Starting from this idea, I browsed through some of the FLOSS project websites looking for project resources that would provide some kind of project history (involving both social and technical aspects that have been relevant during the life of projects) and had to admit that few projects have dedicated pages about the overall project history. I will not say that I did an extensive review of all the project websites, but a look at some of the most important projects tended to confirm the impression I had.
Debian for instance has some pages about project history and has tried to list the major events that happened throughout the various releases. GIMP or Gentoo also have such resources but I have to admit that the documents that I found were not very detailed, often incomplete and overall not very inviting. Another important aspect was that they were not easy to find from the website (I could only find most of them through Google searches and not from the project websites). I will let people who are experts in project documentation to comment on the quality of such documents.
The point of this post is not identify the projects who document their history and those who don’t but rather to raise the awareness of communities about the fact that this may be an important resource to have for potential newcomers. People do join FLOSS projects based on their interests and preferences but there also should be a fit between an individual and the social entity which he or she is considering of joining.

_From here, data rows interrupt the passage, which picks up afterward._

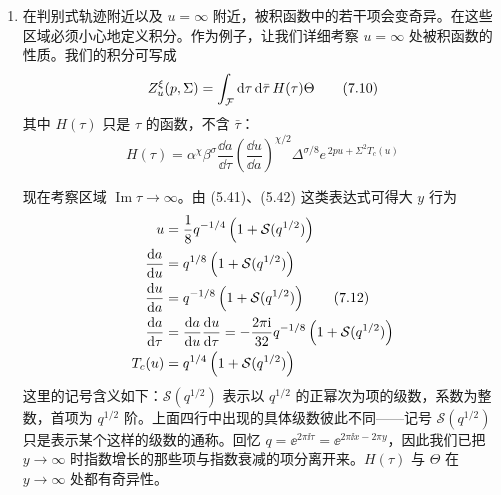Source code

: \begin{enumerate}
于是被积函数中的全部因子都可写成 $\tau$ 的模函数，尽管在 $\tau=\ii\infty$、$\tau=0$ 与 $\tau=2$ 附近相应的 $q$ 展开形式各不相同。
\item 在判别式轨迹附近以及 $u=\infty$ 附近，被积函数中的若干项会变奇异。在这些区域必须小心地定义积分。作为例子，让我们详细考察 $u=\infty$ 处被积函数的性质。我们的积分可写成
\begin{equation}
Z_u^{\xi}(p,\Sigma)=\int_{\mathcal{F}}\mathrm{d}\tau\,\mathrm{d}\bar\tau\,H(\tau)\Theta
\tag{7.10}
\end{equation}
其中 $H(\tau)$ 只是 $\tau$ 的函数，不含 $\bar\tau$：
\begin{equation}
H(\tau)=\alpha^{\chi}\beta^{\sigma}\frac{\dd a}{\dd\tau}
\left(\frac{\dd u}{\dd a}\right)^{\chi/2}
\Delta^{\sigma/8}
e^{\,2pu+\Sigma^{2}T_c(u)}
\tag{7.11}
\end{equation}

现在考察区域 $\operatorname{Im}\tau\to\infty$。由 (5.41)、(5.42) 这类表达式可得大 $y$ 行为
\begin{align}
u &= \frac{1}{8}q^{-1/4}\left(1+\mathcal{S}(q^{1/2})\right) \notag\\
\frac{\mathrm{d} a}{\mathrm{d} u} &= q^{1/8}\left(1+\mathcal{S}(q^{1/2})\right) \notag\\
\frac{\mathrm{d} u}{\mathrm{d} a} &= q^{-1/8}\left(1+\mathcal{S}(q^{1/2})\right) \tag{7.12}\\
\frac{\mathrm{d} a}{\mathrm{d}\tau} &= \frac{\mathrm{d} a}{\mathrm{d} u}\frac{\mathrm{d} u}{\mathrm{d}\tau}
= -\frac{2\pi\mathrm{i}}{32}q^{-1/8}\left(1+\mathcal{S}(q^{1/2})\right) \notag\\
T_c(u) &= q^{1/4}\left(1+\mathcal{S}(q^{1/2})\right) \notag
\end{align}
这里的记号含义如下：$\mathcal{S}(q^{1/2})$ 表示以 $q^{1/2}$ 的正幂次为项的级数，系数为整数，首项为 $q^{1/2}$ 阶。上面四行中出现的具体级数彼此不同——记号 $\mathcal{S}(q^{1/2})$ 只是表示某个这样的级数的通称。回忆 $q=\ee^{2\pi\ii\tau}=\ee^{2\pi\ii x-2\pi y}$，因此我们已把 $y\to\infty$ 时指数增长的那些项与指数衰减的项分离开来。$H(\tau)$ 与 $\Theta$ 在 $y\to\infty$ 处都有奇异性。


\end{enumerate}

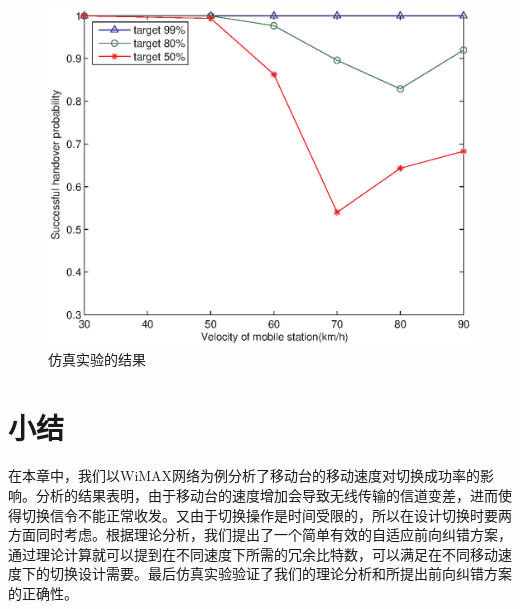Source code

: \begin{figure}[htbp]
\begin{centering}
\includegraphics[scale=0.8]{iccs_speed_prob_simu}
\caption{仿真实验的结果}
\label{fig:chap_iccs_results}
\end{centering}
\end{figure}

\section{小结}
在本章中，我们以WiMAX网络为例分析了移动台的移动速度对切换成功率的影响。分析的结果表明，由于移动台的速度增加会导致无线传输的信道变差，进而使得切换信令不能正常收发。又由于切换操作是时间受限的，所以在设计切换时要两方面同时考虑。根据理论分析，我们提出了一个简单有效的自适应前向纠错方案，通过理论计算就可以提到在不同速度下所需的冗余比特数，可以满足在不同移动速度下的切换设计需要。最后仿真实验验证了我们的理论分析和所提出前向纠错方案的正确性。
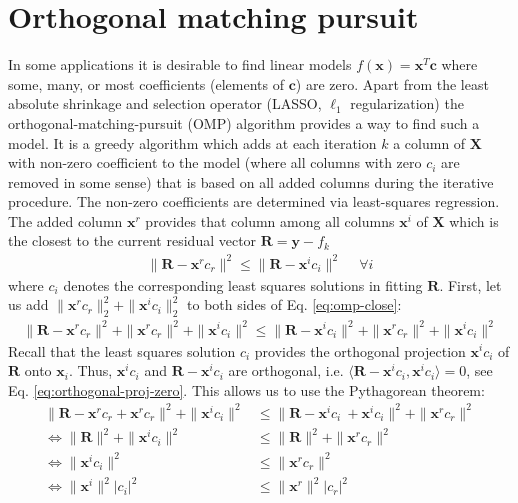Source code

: \documentclass[11pt, a4paper, parskip=half*, bibliography=totoc, cleardoublepage=empty, final,
numbers=noenddot]{scrbook}
\begin{document}
\section{Orthogonal matching pursuit}
In some applications it is desirable to find linear models $f(\bm{x}) = \bm{x}^T \bm{c}$ where some, many, or most coefficients (elements of $\bm{c}$) are zero. Apart from the least absolute shrinkage and selection operator (LASSO, $\ell_1$ regularization) the orthogonal-matching-pursuit (OMP) algorithm provides a way to find such a model. It is a greedy algorithm which adds at each iteration $k$ a column of $\bm{X}$ with non-zero coefficient to the model (where all columns with zero $c_i$ are removed in some sense) that is based on all added columns during the iterative procedure. The non-zero coefficients are determined via least-squares regression. The added column $\bm{x}^r$ provides that column among all columns $\bm{x}^i$ of $\bm{X}$ which is the closest to the current residual vector $\bm{R} = \bm{y} - f_k$
\begin{align}
\|\bm{R} - \bm{x}^r c_r \|^2 \leq \|\bm{R} - \bm{x}^i c_i \|^2 \ \quad \forall i 
\label{eq:omp-close}
\end{align}
where $c_i$ denotes the corresponding least squares solutions in fitting $\bm{R}$. First, let us add $\|\bm{x}^r c_r\|_2^2+ \|\bm{x}^i c_i\|_2^2$ to both sides of Eq. \ref{eq:omp-close}: 
\begin{align}
\|\bm{R} - \bm{x}^r c_r \|^2 + \|\bm{x}^r c_r\|^2+ \|\bm{x}^i c_i\|^2 \leq \|\bm{R} - \bm{x}^i c_i \|^2 + \|\bm{x}^r c_r\|^2+ \|\bm{x}^i c_i\|^2 
\end{align}
Recall that the least squares solution $c_i$ provides the orthogonal projection $\bm{x}^i c_i$ of $\bm{R}$ onto $\bm{x}_i$. Thus, $\bm{x}^i c_i$ and $\bm{R} - \bm{x}^i c_i$ are orthogonal, i.e. $\langle \bm{R} - \bm{x}^i c_i , \bm{x}^i c_i \rangle = 0$, see Eq. \ref{eq:orthogonal-proj-zero}. This allows us to use the Pythagorean theorem:
\begin{align}
\|\bm{R} - \bm{x}^r c_r + \bm{x}^r c_r\|^2+ \|\bm{x}^i c_i\|^2  &\leq \|\bm{R} - \bm{x}^i c_i\ + \bm{x}^i c_i\|^2 + \|\bm{x}^r c_r\|^2 \\
\Leftrightarrow \|\bm{R}\|^2+ \|\bm{x}^i c_i\|^2          &\leq \|\bm{R}\|^2 + \|\bm{x}^r c_r\|^2 \\
\Leftrightarrow \|\bm{x}^i c_i\|^2 &\leq  \|\bm{x}^r c_r\|^2 \\
\Leftrightarrow \| \bm{x}^i\|^2 | c_i|^2  &\leq  \|\bm{x}^r \|^2 | c_r|^2\\
\end{align}
\end{document}
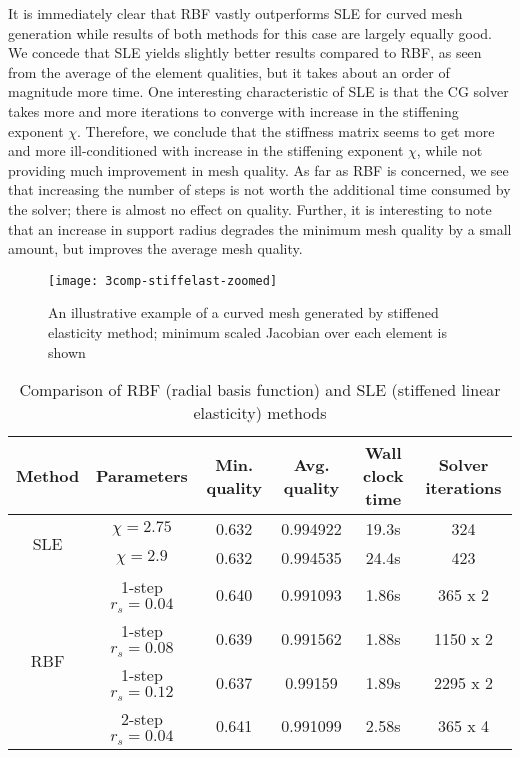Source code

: It is immediately clear that RBF vastly outperforms SLE for curved mesh generation while results of both methods for this case are largely equally good. We concede that SLE yields slightly better results compared to RBF, as seen from the average of the element qualities, but it takes about an order of magnitude more time. One interesting characteristic of SLE is that the CG solver takes more and more iterations to converge with increase in the stiffening exponent $\chi$. Therefore, we conclude that the stiffness matrix seems to get more and more ill-conditioned with increase in the stiffening exponent $\chi$, while not providing much improvement in mesh quality. As far as RBF is concerned, we see that increasing the number of steps is not worth the additional time consumed by the solver; there is almost no effect on quality. Further, it is interesting to note that an increase in support radius degrades the minimum mesh quality by a small amount, but improves the average mesh quality.

\begin{figure}
 	\centering
 	\texttt{[image: 3comp-stiffelast-zoomed]}
 	\caption{An illustrative example of a curved mesh generated by stiffened elasticity method; minimum scaled Jacobian over each element is shown}
 	\label{fig:3compstiffelast}
\end{figure}

\begin{table}
\begin{tabular}{|c|c|c|c|c|c|}
\hline
 Method & Parameters & Min. quality & Avg. quality & Wall clock time & Solver iterations \\
 \hline
\multirow{2}{0.5in}{SLE} & $\chi=2.75$ & 0.632 & 0.994922 & 19.3s & 324 \\
				 & $\chi=2.9$ & 0.632 & 0.994535 & 24.4s & 423 \\
\hline
\multirow{4}{0.5in}{RBF} & 1-step $r_s=0.04$ & 0.640 & 0.991093 & 1.86s & 365 x 2 \\
				&   1-step $r_s=0.08$ & 0.639 & 0.991562 & 1.88s & 1150 x 2\\
				&   1-step $r_s=0.12$ & 0.637 & 0.99159  & 1.89s & 2295 x 2 \\
				&   2-step $r_s=0.04$ & 0.641 & 0.991099 & 2.58s & 365 x 4\\
\hline
\end{tabular}
\caption{Comparison of RBF (radial basis function) and SLE (stiffened linear elasticity) methods}
\label{tab:rbfelast}
\end{table}
 
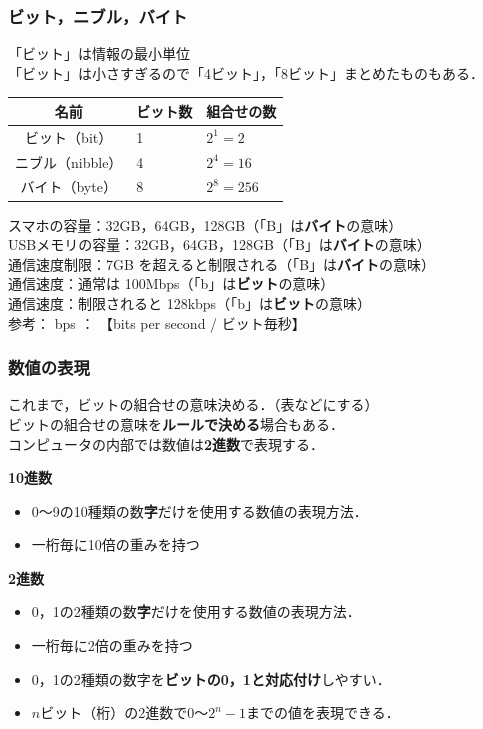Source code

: \documentclass{beamer}                 %
\begin{document}
\begin{frame}
  \frametitle{ビット，ニブル，バイト}
  「ビット」は情報の最小単位 \\
  「ビット」は小さすぎるので「4ビット」，「8ビット」まとめたものもある．

  \begin{center}
    \begin{tabular}{c|l|l} \hline\hline
      名前 & ビット数 & 組合せの数\\
      \hline
      ビット（bit）    & 1   & $2^1 = 2$ \\
      ニブル（nibble） & 4   & $2^4 = 16$ \\
      バイト（byte） & 8   & $2^8 = 256$ \\
    \end{tabular}
  \end{center}

  スマホの容量：32GB，64GB，128GB（「B」は{\bf バイト}の意味） \\
  USBメモリの容量：32GB，64GB，128GB（「B」は{\bf バイト}の意味） \\
  通信速度制限：7GB を超えると制限される（「B」は{\bf バイト}の意味） \\
  通信速度：通常は 100Mbps（「b」は{\bf ビット}の意味） \\
  通信速度：制限されると 128kbps（「b」は{\bf ビット}の意味） \\

  参考： bps ： 【bits per second / ビット毎秒】
\end{frame}

\begin{frame}
  \frametitle{数値の表現}
  これまで，ビットの組合せの意味決める．（表などにする） \\
  ビットの組合せの意味を{\bf ルールで決める}場合もある．\\
  コンピュータの内部では数値は{\bf 2進数}で表現する．

  {\bf 10進数} \\
  \begin{itemize}
    \item 0〜9の10種類の数{\bf 字}だけを使用する数値の表現方法．
    \item 一桁毎に10倍の重みを持つ
  \end{itemize}

  {\bf 2進数} \\
  \begin{itemize}
    \item 0，1の2種類の数{\bf 字}だけを使用する数値の表現方法．
    \item 一桁毎に2倍の重みを持つ
    \item 0，1の2種類の数字を{\bf ビットの0，1と対応付け}しやすい．
    \item $n$ビット（桁）の2進数で$0$〜$2^n-1$までの値を表現できる．
  \end{itemize}

\end{frame}
\end{document}
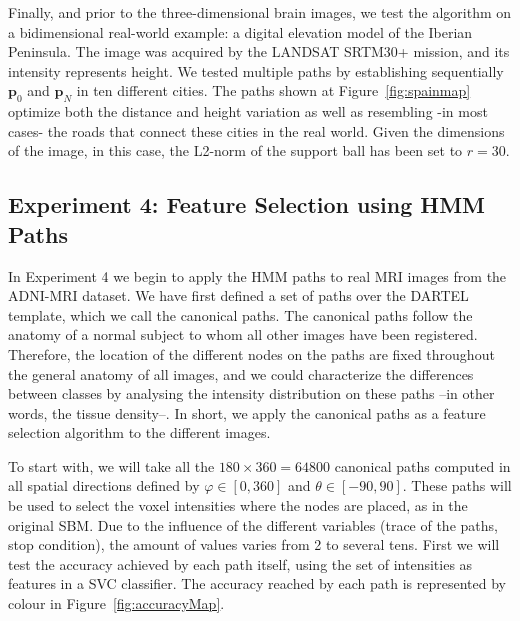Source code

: Finally, and prior to the three-dimensional brain images, we test the algorithm on a bidimensional real-world example: a digital elevation model of the Iberian Peninsula. The image was acquired by the LANDSAT SRTM30+ mission, and its intensity represents height. We tested multiple paths by establishing sequentially $\mathbf{p}_0$ and $\mathbf{p}_N$ in ten different cities. The paths shown at Figure~\ref{fig:spainmap} optimize both the distance and height variation as well as resembling -in most cases- the roads that connect these cities in the real world. Given the dimensions of the image, in this case, the L2-norm of the support ball has been set to $r=30$. 


\subsection{Experiment 4: Feature Selection using HMM Paths}
In Experiment 4 we begin to apply the \ac{HMM} paths to real \ac{MRI} images from the ADNI-MRI dataset. We have first defined a set of paths over the DARTEL template, which we call the canonical paths. The canonical paths follow the anatomy of a normal subject to whom all other images have been registered. Therefore, the location of the different nodes on the paths are fixed throughout the general anatomy of all images, and we could characterize the differences between classes by analysing the intensity distribution on these paths --in other words, the tissue density--. In short, we apply the canonical paths as a feature selection algorithm to the different images. 

To start with, we will take all the $180\times360=64800$ canonical paths computed in all  spatial directions defined by $\varphi\in[0,360]$ and $\theta\in[-90,90]$. These paths will be used to select the voxel intensities where the nodes are placed, as in the original \ac{SBM}. Due to the influence of the different variables (trace of the paths, stop condition), the amount of values varies from 2 to several tens. First we will test the accuracy achieved by each path itself, using the set of intensities as features in a \ac{SVC} classifier. The accuracy reached by each path is represented by colour in Figure~\ref{fig:accuracyMap}. 

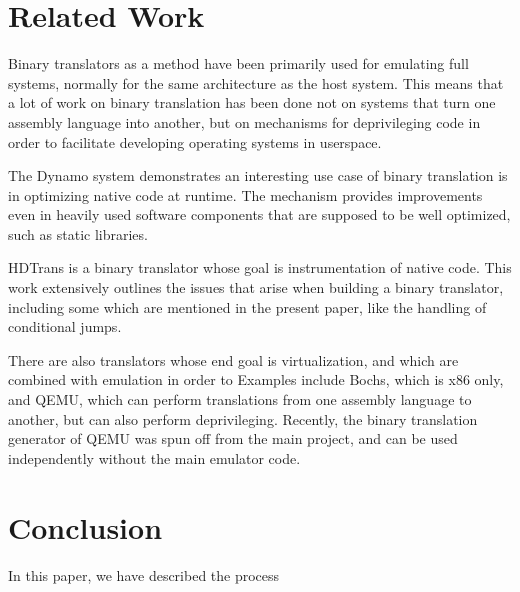 \section{Related Work}

Binary translators as a method have been primarily used for emulating full systems, normally for the same architecture as the host system.
This means that a lot of work on binary translation has been done not on systems that turn one assembly language into another, but on mechanisms for deprivileging code in order to facilitate developing operating systems in userspace. 

The Dynamo\cite{bala2011dynamo} system demonstrates an interesting use case of binary translation is in optimizing native code at runtime. The mechanism provides improvements even in heavily used software components that are supposed to be well optimized, such as static libraries. 

HDTrans\cite{sridhar2006hdtrans} is a binary translator whose goal is instrumentation of native code. This work extensively outlines the issues that arise when building a binary translator, including some which are mentioned in the present paper, like the handling of conditional jumps.

There are also translators whose end goal is virtualization, and which are combined with emulation in order to 
Examples include Bochs\cite{lawton1996bochs}, which is x86 only, and QEMU\cite{bellard2005qemu}, which can perform translations from one assembly language to another, but can also perform deprivileging. 
Recently, the binary translation generator of QEMU was spun off from the main project\cite{libtcg}, and can be used independently without the main emulator code.


\section{Conclusion}

In this paper, we have described the process 

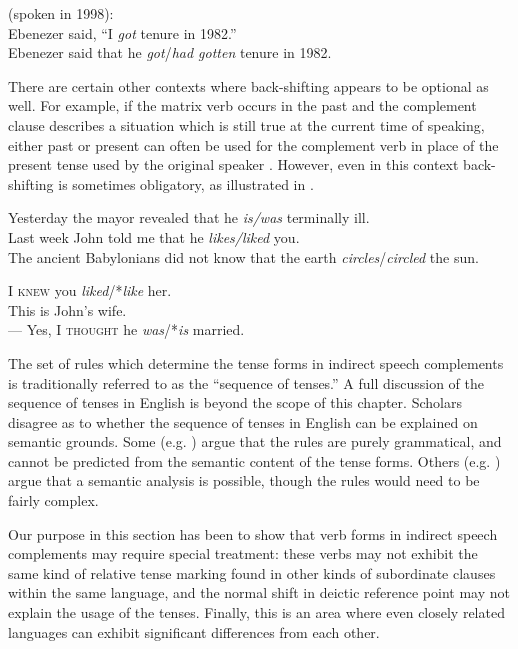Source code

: \ea \label{ex:21.33}
(spoken in 1998):\\
 Ebenezer said, “I \textit{got} tenure in 1982.”\\
 Ebenezer said that he \textit{got}/\textit{had gotten} tenure in 1982.
                       \z
\z


There are certain other contexts where back-shifting appears to be optional as well. For example, if the matrix verb occurs in the past and the complement clause describes a situation which is still true at the current time of speaking, either past or present can often be used for the complement verb in place of the present tense used by the original speaker . However, even in this context back-shifting is sometimes obligatory, as illustrated in .


\ea \label{ex:21.34}
\ea  Yesterday the mayor revealed that he \textit{is/was} terminally ill.\\
\ex Last week John told me that he \textit{likes/liked} you.\\
\ex The ancient Babylonians did not know that the earth \textit{circles}/\textit{circled} the sun.
                       \z
\z

\ea \label{ex:21.35}
\ea  I \textsc{knew} you \textit{liked}/*\textit{like} her.\\
\ex This is John’s wife.\\
  — Yes, I \textsc{thought} he \textit{was}/*\textit{is} married.
                       \z
\z


The set of rules which determine the tense forms in indirect speech complements is traditionally referred to as the “sequence of tenses.” A full discussion of the sequence of tenses in English is beyond the scope of this chapter. Scholars disagree as to whether the sequence of tenses in English can be explained on semantic grounds. Some (e.g. \citealt{Comrie1985}) argue that the rules are purely grammatical, and cannot be predicted from the semantic content of the tense forms. Others (e.g. \citealt{Declerck1991}) argue that a semantic analysis is possible, though the rules would need to be fairly complex.



Our purpose in this section has been to show that verb forms in indirect speech complements may require special treatment: these verbs may not exhibit the same kind of relative tense marking found in other kinds of subordinate clauses within the same language, and the normal shift in deictic reference point may not explain the usage of the tenses. Finally, this is an area where even closely related languages can exhibit significant differences from each other.


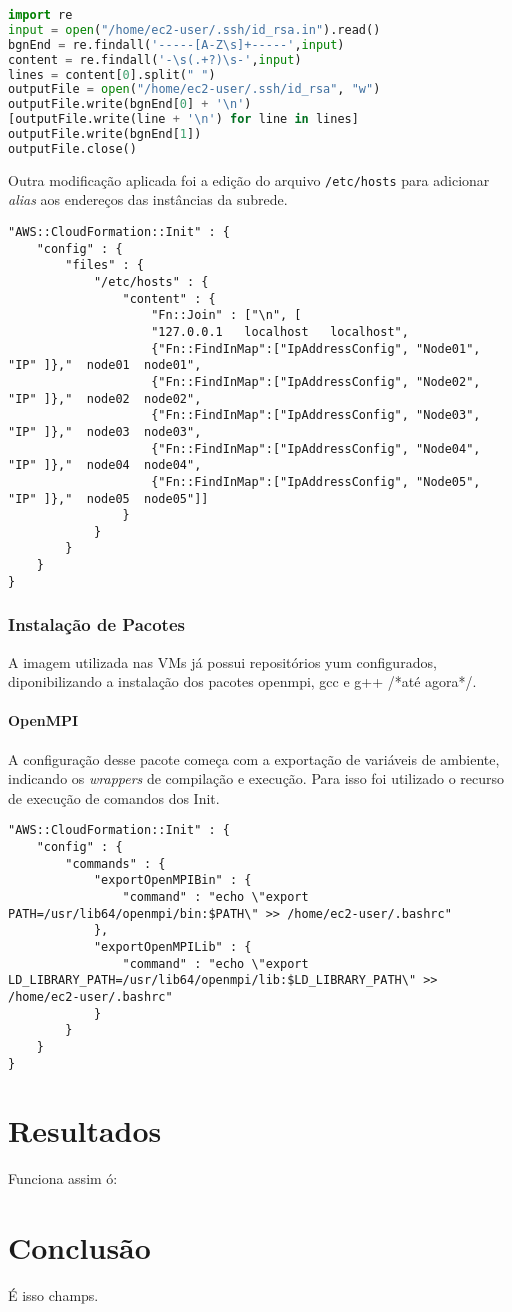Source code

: \documentclass[tg]{mdtufsm}
\begin{document}
\begin{lstlisting}[language=Python]
import re
input = open("/home/ec2-user/.ssh/id_rsa.in").read()
bgnEnd = re.findall('-----[A-Z\s]+-----',input)
content = re.findall('-\s(.+?)\s-',input)
lines = content[0].split(" ")
outputFile = open("/home/ec2-user/.ssh/id_rsa", "w")
outputFile.write(bgnEnd[0] + '\n')
[outputFile.write(line + '\n') for line in lines]
outputFile.write(bgnEnd[1])
outputFile.close()
\end{lstlisting}

Outra modificação aplicada foi a edição do arquivo \verb|/etc/hosts| para adicionar \emph{alias} aos endereços das instâncias da subrede.

\begin{lstlisting}
"AWS::CloudFormation::Init" : {
	"config" : {
		"files" : {
			"/etc/hosts" : {
				"content" : {
					"Fn::Join" : ["\n", [
					"127.0.0.1   localhost   localhost",
					{"Fn::FindInMap":["IpAddressConfig", "Node01", "IP" ]},"  node01  node01",
					{"Fn::FindInMap":["IpAddressConfig", "Node02", "IP" ]},"  node02  node02",
					{"Fn::FindInMap":["IpAddressConfig", "Node03", "IP" ]},"  node03  node03",
					{"Fn::FindInMap":["IpAddressConfig", "Node04", "IP" ]},"  node04  node04",
					{"Fn::FindInMap":["IpAddressConfig", "Node05", "IP" ]},"  node05  node05"]]
				}
			}
		}
	}
}
\end{lstlisting}

\subsection{Instalação de Pacotes}

A imagem utilizada nas VMs já possui repositórios yum configurados, diponibilizando a instalação dos pacotes openmpi, gcc e g++ /*até agora*/.

\subsubsection{OpenMPI}

A configuração desse pacote começa com a exportação de variáveis de ambiente, indicando os \emph{wrappers} de compilação e execução. Para isso foi utilizado o recurso de execução de comandos dos Init.

\begin{lstlisting}
"AWS::CloudFormation::Init" : {
	"config" : {
		"commands" : {
			"exportOpenMPIBin" : {
				"command" : "echo \"export PATH=/usr/lib64/openmpi/bin:$PATH\" >> /home/ec2-user/.bashrc"
			},
			"exportOpenMPILib" : {
				"command" : "echo \"export LD_LIBRARY_PATH=/usr/lib64/openmpi/lib:$LD_LIBRARY_PATH\" >> /home/ec2-user/.bashrc"
			}
		}
	}
}
\end{lstlisting}



\chapter{Resultados}

Funciona assim ó:

\chapter{Conclusão}

É isso champs.


\setlength{\baselineskip}{\baselineskip}


\end{document}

The historical context of a community has a strong influence on all the technical but also social actions that take part in a community. Technical and social aspects go hand in hand when it comes to understand context. A major technical shift in a project may have happened because of a change in project leader or because of a certain conflict that arose between some of the core contributors of the project.
With the limited knowledge that I have about FLOSS communities, I would like to suggest that within each project, some people shall be in charge of recording the ‘living memory’ of the project by focusing on the important technical and social events that have characterized the life of a project. This could perhaps be handled by members of the various documentation projects for instance since those people already have the knowledge and expertise to produce ‘good’ written resources. Whether you want to formally or informally ensure that newcomers do have an understanding of the historical context of a project before starting contributing, this is obviously up to the communities . However, it seems that such resources shall be highly visible and accessible for newcomers on project websites.
Compiling something like the history of the various Linux desktops and distributions would be some fun book to read especially if it includes a lot of the social aspects that have characterized each project … Anyone interested to work on that?